Players of all sizes and sectors are hunkering down for more pounding. The impact varies, from severe disruption of ad-dependent core revenues for companies such as CBS to debt repayment issues for Tribune and Univision. A growing number of small to-mid-size broadcasters--including Young Broadcasting, Gray Television and ION Media Networks--are wrestling with liquidity pressures, according to Standard & Poor's. Still others will have trouble meeting loan covenants in a weak economy. Many new media upstarts have no stock-market exit strategy, or once-regular cash infusions.
On a broad scale, there will be fewer investment banks with tighter lending requirements to finance mergers and acquisitions. There also will be less capital available overall, with stiffer credit standards to fuel consumer and business spending. Non-institutional sources of deal financing are virtually paralyzed in the continuing unprecedented shakeout process, although plummeting public values make for opportunistic buys. Those with assets to sell--from Time Warner to IAC--may have to lower expectations. The large-cap media conglomerates with high-cash balances and low net leverage (such as Disney and Viacom) may prefer to sit out this mess for now.
However, the fluctuation and uncertainty of asset valuations, metrics and baseline comparables--especially for companies in the throes of digital transition--are also formidable deal obstacles. That is why an estimated $5 billion in private-equity money has been sidelined. Venture capital groups are treading lightly and rethinking their investment models and ROI timetables.
As economic volatility and the shakeup in the financial markets seep into the far reaches of grassroots business and consumers, they will be reflected in 2009 media-related company balance sheets. The tumultuous elements of the financial crisis--which is not occurring in a vacuum--reflect similar issues in media, entertainment and technology circles.
The failure of Fannie Mae and Freddie Mac is the result of a broken business model. The media world has plenty of its own, including metrics and content monetization.
The collapse of Lehman Brothers (in Chapter 11 bankruptcy), Bear Stearns (acquired on the cheap by JP Morgan Chase) and others to come is essentially about making unchecked bad bets (on reckless mortgage lending) and creating excessive leverage with inadequate capital. It's also about the sins of deregulation. Now, Wall Street is singing a different tune: Bailouts are another word for corporate socialism: Half the Fed's balance sheet is now at risk, and taxpayers ultimately will get stuck with the bill.

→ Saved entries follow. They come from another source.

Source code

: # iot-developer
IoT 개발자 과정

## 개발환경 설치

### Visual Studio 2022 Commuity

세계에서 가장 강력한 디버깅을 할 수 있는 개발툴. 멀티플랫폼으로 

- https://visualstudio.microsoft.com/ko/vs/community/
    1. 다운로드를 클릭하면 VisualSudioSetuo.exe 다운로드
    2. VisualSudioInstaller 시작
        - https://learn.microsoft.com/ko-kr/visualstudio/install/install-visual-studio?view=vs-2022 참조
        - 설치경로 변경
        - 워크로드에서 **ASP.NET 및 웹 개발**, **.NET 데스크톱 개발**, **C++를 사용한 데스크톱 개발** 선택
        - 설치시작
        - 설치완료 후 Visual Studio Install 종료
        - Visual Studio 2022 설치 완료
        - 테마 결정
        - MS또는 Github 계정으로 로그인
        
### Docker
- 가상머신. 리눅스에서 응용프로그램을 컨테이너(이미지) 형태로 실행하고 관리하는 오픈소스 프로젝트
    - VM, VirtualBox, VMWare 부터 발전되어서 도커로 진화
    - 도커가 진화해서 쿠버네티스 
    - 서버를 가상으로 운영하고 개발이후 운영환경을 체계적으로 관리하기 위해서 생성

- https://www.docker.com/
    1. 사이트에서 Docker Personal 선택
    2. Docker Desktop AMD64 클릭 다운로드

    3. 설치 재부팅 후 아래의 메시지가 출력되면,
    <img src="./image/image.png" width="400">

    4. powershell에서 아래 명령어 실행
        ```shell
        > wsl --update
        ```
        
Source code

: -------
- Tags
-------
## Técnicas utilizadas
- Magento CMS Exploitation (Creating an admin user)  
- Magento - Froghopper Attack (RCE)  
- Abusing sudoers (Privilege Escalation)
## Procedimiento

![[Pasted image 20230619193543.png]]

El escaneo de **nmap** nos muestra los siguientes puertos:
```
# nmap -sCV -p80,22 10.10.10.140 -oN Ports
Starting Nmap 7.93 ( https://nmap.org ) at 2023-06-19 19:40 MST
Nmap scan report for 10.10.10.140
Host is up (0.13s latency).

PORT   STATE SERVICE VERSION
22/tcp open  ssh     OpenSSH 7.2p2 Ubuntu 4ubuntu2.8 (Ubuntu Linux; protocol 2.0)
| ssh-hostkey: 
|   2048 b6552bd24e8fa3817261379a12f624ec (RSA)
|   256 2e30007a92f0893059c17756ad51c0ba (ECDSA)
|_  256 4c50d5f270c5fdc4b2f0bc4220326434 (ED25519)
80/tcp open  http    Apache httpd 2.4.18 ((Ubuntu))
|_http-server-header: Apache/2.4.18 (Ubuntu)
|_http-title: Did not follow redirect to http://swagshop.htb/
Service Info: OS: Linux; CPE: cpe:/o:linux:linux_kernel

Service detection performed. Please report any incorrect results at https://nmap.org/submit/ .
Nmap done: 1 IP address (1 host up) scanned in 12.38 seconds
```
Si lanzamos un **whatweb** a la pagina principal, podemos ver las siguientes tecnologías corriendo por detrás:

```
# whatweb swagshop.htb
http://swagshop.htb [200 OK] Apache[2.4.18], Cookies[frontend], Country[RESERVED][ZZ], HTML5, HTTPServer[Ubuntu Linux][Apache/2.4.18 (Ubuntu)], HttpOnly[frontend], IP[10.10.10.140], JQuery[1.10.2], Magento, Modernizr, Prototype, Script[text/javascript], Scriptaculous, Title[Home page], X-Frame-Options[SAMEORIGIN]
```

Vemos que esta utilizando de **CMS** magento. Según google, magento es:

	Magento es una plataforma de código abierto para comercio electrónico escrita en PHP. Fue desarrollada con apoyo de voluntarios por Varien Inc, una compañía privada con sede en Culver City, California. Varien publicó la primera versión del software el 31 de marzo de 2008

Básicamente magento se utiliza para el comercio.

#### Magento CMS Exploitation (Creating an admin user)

Bank of America's rescue of Countrywide Financial and Merrill Lynch is just the beginning. Experts estimate that half the 9,000 U.S. banks will consolidate or fold short-term, and that the overall financial system has accumulated as much as $40 of unqualified excessive debt for every $1 invested.
Highly leveraged insurance giant American International Group (AIG) lost half its market value Monday--seeking at least a $40 billion bridge loan from the Federal Reserve, fearing a potential downgrade from credit ratings agencies. On Monday night, S&P downgraded AIG, heightening urgency about the need for a cash infusion to avoid bankruptcy. It raises critical questions: Where does the federal government draw the line, having provided $300 billion in bailouts to companies making bad investment risks? Will some media-related companies burdened with debt and deteriorating credit ratings also face similar need and fate?
Media, entertainment, telecommunications and tech industries are also wrestling with their own vulnerable and broken business models. Recessionary and digital-driven revenue shift will clip earnings or cause some to default. On other levels, the purge of financial, transportation, auto and other major industry players will have a dramatic impact on all media advertising. Widespread consolidation means fewer companies to spend ad dollars and invest capital in technology software and hardware. It also can mean unmanageable scale. There will be less money all-around to fund the intelligent risks and creativity needed for long-term growth.
Survival and stabilization are short-order goals, although opportunities will eventually emerge from the chaos. Once things settle down, everything will depend on integrating and executing new business models that need to be crafted now. The transition from static to interactive advertising is no small task.
All of these adverse factors collectively will serve one good end. Companies along the broad media, entertainment and Internet spectrum will be forced to find ways to generate new income from new interactive trappings, such as social networks. They will be forced to create real value instead of relying on a continuous flood of unqualified capital to pave the way to prosperity.